Boğaziçi Üniversitesi’nde AKP’li Cumhurbaşkanı tarafından 2 Ocak’ta atanan kayyum rektör Melih Bulu’ya karşı başlayan direniş özerk-demokratik üniversite talebiyle sürüyor. Yeni rektörün 2 Ağustos’ta atanacağı üniversitede Bulu’nun görevden alınmasının ardından yerine vekaleten gelen Prof. Dr. Naci İnci’nin ilk icraatı Boğaziçi Üniversitesi Öğretim Üyesi, Belgesel Sinemacı Can Candan’ı görevden almak oldu. Baskıların ve sürecin Bulu’nun atandığı dönem gibi aynen işlediğini belirten Candan ile direnişi ve Boğaziçi’ne yönelik saldırıları konuştuk.

En başından beri gerek çektiğiniz fotoğraflar gerek videolarla direnişin içerden gözü oldunuz. Direnişin ruhunu anlatmak gerekirse Boğaziçi’nde nasıl bir atmosfer hâkim?

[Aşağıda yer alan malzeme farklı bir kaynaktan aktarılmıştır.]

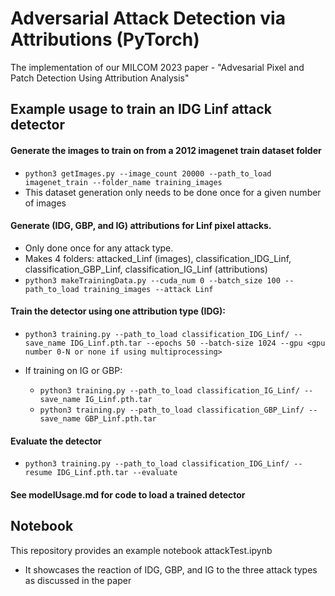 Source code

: # Adversarial Attack Detection via Attributions (PyTorch)
The implementation of our MILCOM 2023 paper - "Advesarial Pixel and Patch Detection Using Attribution Analysis"

Example usage to train an IDG Linf attack detector
---

#### Generate the images to train on from a 2012 imagenet train dataset folder
  * `python3 getImages.py --image_count 20000 --path_to_load imagenet_train --folder_name training_images`
  * This dataset generation only needs to be done once for a given number of images

#### Generate (IDG, GBP, and IG) attributions for Linf pixel attacks. 
  * Only done once for any attack type.  
  * Makes 4 folders: attacked_Linf (images), classification_IDG_Linf, classification_GBP_Linf, classification_IG_Linf (attributions)
  * `python3 makeTrainingData.py --cuda_num 0 --batch_size 100 --path_to_load training_images --attack Linf`

#### Train the detector using one attribution type (IDG):
  * `python3 training.py --path_to_load classification_IDG_Linf/ --save_name IDG_Linf.pth.tar --epochs 50 --batch-size 1024 --gpu <gpu number 0-N or none if using multiprocessing>`
  
  * If training on IG or GBP:
    * `python3 training.py --path_to_load classification_IG_Linf/ --save_name IG_Linf.pth.tar`
    * `python3 training.py --path_to_load classification_GBP_Linf/ --save_name GBP_Linf.pth.tar`

#### Evaluate the detector
  * `python3 training.py --path_to_load classification_IDG_Linf/ --resume IDG_Linf.pth.tar --evaluate`

#### See modelUsage.md for code to load a trained detector

Notebook
---
This repository provides an example notebook attackTest.ipynb
  * It showcases the reaction of IDG, GBP, and IG to the three attack types as discussed in the paper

Boğaziçi Üniversitesi’nin tüm bileşenleri okulumuzun ilkelerine yedi aydır birlikte bir direniş örerek sahip çıkıyorlar. Ben de bu direnişin özellikle akademisyenler ayağını fotoğraf ve video ile kaydetmek ve kamuoyuyla paylaşmak için yedi aydır çaba gösteriyorum. Tüm farklılıklarımıza rağmen bu birlikteliğin verdiği dayanışa duygusu, ortaya konulan ısrar ve irade muhteşem bir şey. Türkiye’de uzun zamandır görülmeyen, azalmayan artan bu itiraz, bu hak arayışı herkese umut veren bir hareket haline geldi. Direnişin ruhunda da meşru ve haklı olmanın, bir kamu üniversitesinin ve Boğaziçi’ni Boğaziçi yapan değerlerin savunulmasının getirdiği bir güç var. Bir de tabii bu mücadelenin sadece Boğaziçi için değil tüm toplumu ilgilendiren bir mücadele olmasının getirdiği toplumsal destek de söz konusu. Yedi aydır süren bu direniş ve birliktelik birbirimizi tanımak, üniversiteyi tartışmak ve birlikte öğrenmek için müthiş bir fırsat oldu hepimiz için. İnişli çıkışlı duygular içinde olsak da, ümidimiz ve sorumluluk inancımız hep baki ve birbirimizden ve toplumsak destekten güç alıyoruz.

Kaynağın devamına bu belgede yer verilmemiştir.